Would you please restate the data exactly as it stands, apart from the pictures?

Content starts

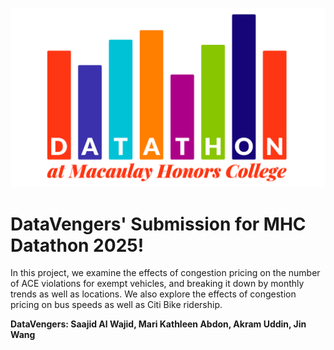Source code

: ![screenshot](assets/images/mhc_datathon_logo_slider.png)
# DataVengers' Submission for MHC Datathon 2025!

In this project, we examine the effects of congestion pricing on the number of ACE violations for exempt vehicles, and breaking it down by monthly trends as well as locations. We also explore the effects of congestion pricing on bus speeds as well as Citi Bike ridership.

**DataVengers: Saajid Al Wajid,  Mari Kathleen Abdon, Akram Uddin, Jin Wang**


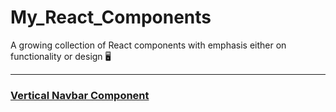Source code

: # My_React_Components

A growing collection of React components with emphasis either on functionality or design 🖥

---


### [Vertical Navbar Component](https://grenos.github.io/items/my-react-components/vertical-navbar/index.html)



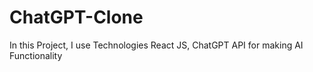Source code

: # ChatGPT-Clone

In this Project, I use Technologies React JS, ChatGPT API for making AI Functionality
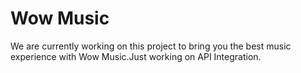# Wow Music

We are currently working on this project to bring you the best music experience with Wow Music.Just working on API Integration.
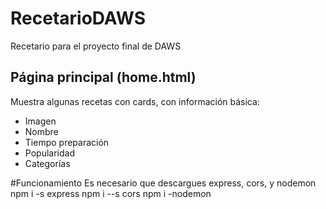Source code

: # RecetarioDAWS
Recetario para el proyecto final de DAWS
## Página principal (home.html)
Muestra algunas recetas con cards, con información básica:
- Imagen
- Nombre
- Tiempo preparación
- Popularidad
- Categorías

#Funcionamiento 
Es necesario que descargues express, cors, y nodemon 
npm i -s express
npm i --s cors
npm i -nodemon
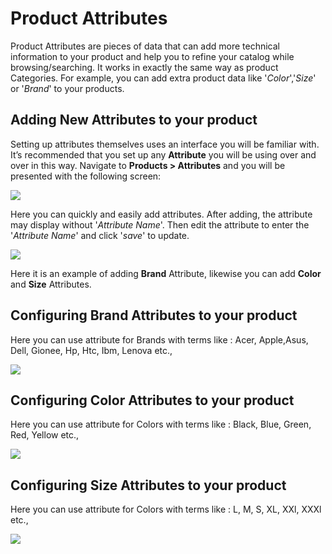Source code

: # Product Attributes

Product Attributes are pieces of data that can add more technical information to your product and help you to refine your catalog while browsing/searching. It works in exactly the same way as product Categories. For example, you can add extra product data like '*Color*','*Size*' or '*Brand*' to your products.

## Adding New Attributes to your product

Setting up attributes themselves uses an interface you will be familiar with. It’s recommended that you set up any **Attribute** you will be using over and over in this way. Navigate to **Products > Attributes** and you will be presented with the following screen:

![](http://transvelo.github.io/docs/bewear/images/product-attribute-settings.png)

Here you can quickly and easily add attributes. After adding, the attribute may display without '*Attribute Name*'. Then edit the attribute to enter the '*Attribute Name*' and click '*save*' to update.

![](http://transvelo.github.io/docs/bewear/images/product-attribute-settings-output.png)

Here it is an example of adding **Brand** Attribute, likewise you can add **Color** and **Size** Attributes.

## Configuring Brand Attributes to your product

Here you can use attribute for Brands with terms like : Acer, Apple,Asus, Dell, Gionee, Hp, Htc, Ibm, Lenova etc.,

![](http://transvelo.github.io/docs/bewear/images/brand-attribute.png)

## Configuring Color Attributes to your product

Here you can use attribute for Colors with terms like : Black, Blue, Green, Red, Yellow etc.,

![](http://transvelo.github.io/docs/bewear/images/color-attribute.png)

## Configuring Size Attributes to your product

Here you can use attribute for Colors with terms like : L, M, S, XL, XXl, XXXl etc.,

![](http://transvelo.github.io/docs/bewear/images/size-attribute.png)



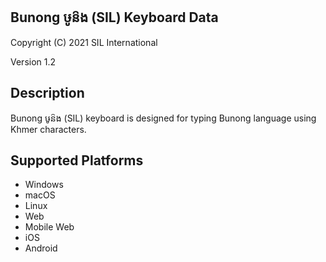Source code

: Bunong ឞូន៝ង (SIL) Keyboard Data
------------------------------

Copyright (C) 2021 SIL International

Version 1.2

Description
-----------

Bunong ឞូន៝ង (SIL) keyboard is designed for typing Bunong language using Khmer characters.

Supported Platforms
-------------------
 * Windows
 * macOS
 * Linux
 * Web
 * Mobile Web
 * iOS
 * Android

Content ends

EXERCISE RESPONSE:
Source code

: ![screenshot](assets/images/mhc_datathon_logo_slider.png)
# DataVengers' Submission for MHC Datathon 2025!

In this project, we examine the effects of congestion pricing on the number of ACE violations for exempt vehicles, and breaking it down by monthly trends as well as locations. We also explore the effects of congestion pricing on bus speeds as well as Citi Bike ridership.

**DataVengers: Saajid Al Wajid,  Mari Kathleen Abdon, Akram Uddin, Jin Wang**


Source code

: # My_React_Components

A growing collection of React components with emphasis either on functionality or design 🖥

---


### [Vertical Navbar Component](https://grenos.github.io/items/my-react-components/vertical-navbar/index.html)



Source code

: # ChatGPT-Clone

In this Project, I use Technologies React JS, ChatGPT API for making AI Functionality
# Wow Music

We are currently working on this project to bring you the best music experience with Wow Music.Just working on API Integration.
Source code

: # RecetarioDAWS
Recetario para el proyecto final de DAWS
## Página principal (home.html)
Muestra algunas recetas con cards, con información básica:
- Imagen
- Nombre
- Tiempo preparación
- Popularidad
- Categorías

#Funcionamiento 
Es necesario que descargues express, cors, y nodemon 
npm i -s express
npm i --s cors
npm i -nodemon
Source code

: # Product Attributes

Product Attributes are pieces of data that can add more technical information to your product and help you to refine your catalog while browsing/searching. It works in exactly the same way as product Categories. For example, you can add extra product data like '*Color*','*Size*' or '*Brand*' to your products.

## Adding New Attributes to your product

Setting up attributes themselves uses an interface you will be familiar with. It’s recommended that you set up any **Attribute** you will be using over and over in this way. Navigate to **Products > Attributes** and you will be presented with the following screen:

![](http://transvelo.github.io/docs/bewear/images/product-attribute-settings.png)

Here you can quickly and easily add attributes. After adding, the attribute may display without '*Attribute Name*'. Then edit the attribute to enter the '*Attribute Name*' and click '*save*' to update.

![](http://transvelo.github.io/docs/bewear/images/product-attribute-settings-output.png)

Here it is an example of adding **Brand** Attribute, likewise you can add **Color** and **Size** Attributes.

## Configuring Brand Attributes to your product

Here you can use attribute for Brands with terms like : Acer, Apple,Asus, Dell, Gionee, Hp, Htc, Ibm, Lenova etc.,

![](http://transvelo.github.io/docs/bewear/images/brand-attribute.png)

## Configuring Color Attributes to your product

Here you can use attribute for Colors with terms like : Black, Blue, Green, Red, Yellow etc.,

![](http://transvelo.github.io/docs/bewear/images/color-attribute.png)

## Configuring Size Attributes to your product

Here you can use attribute for Colors with terms like : L, M, S, XL, XXl, XXXl etc.,

![](http://transvelo.github.io/docs/bewear/images/size-attribute.png)



Source code

: Bunong ឞូន៝ង (SIL) Keyboard Data
------------------------------

Copyright (C) 2021 SIL International

Version 1.2

Description
-----------

Bunong ឞូន៝ង (SIL) keyboard is designed for typing Bunong language using Khmer characters.

Supported Platforms
-------------------
 * Windows
 * macOS
 * Linux
 * Web
 * Mobile Web
 * iOS
 * Android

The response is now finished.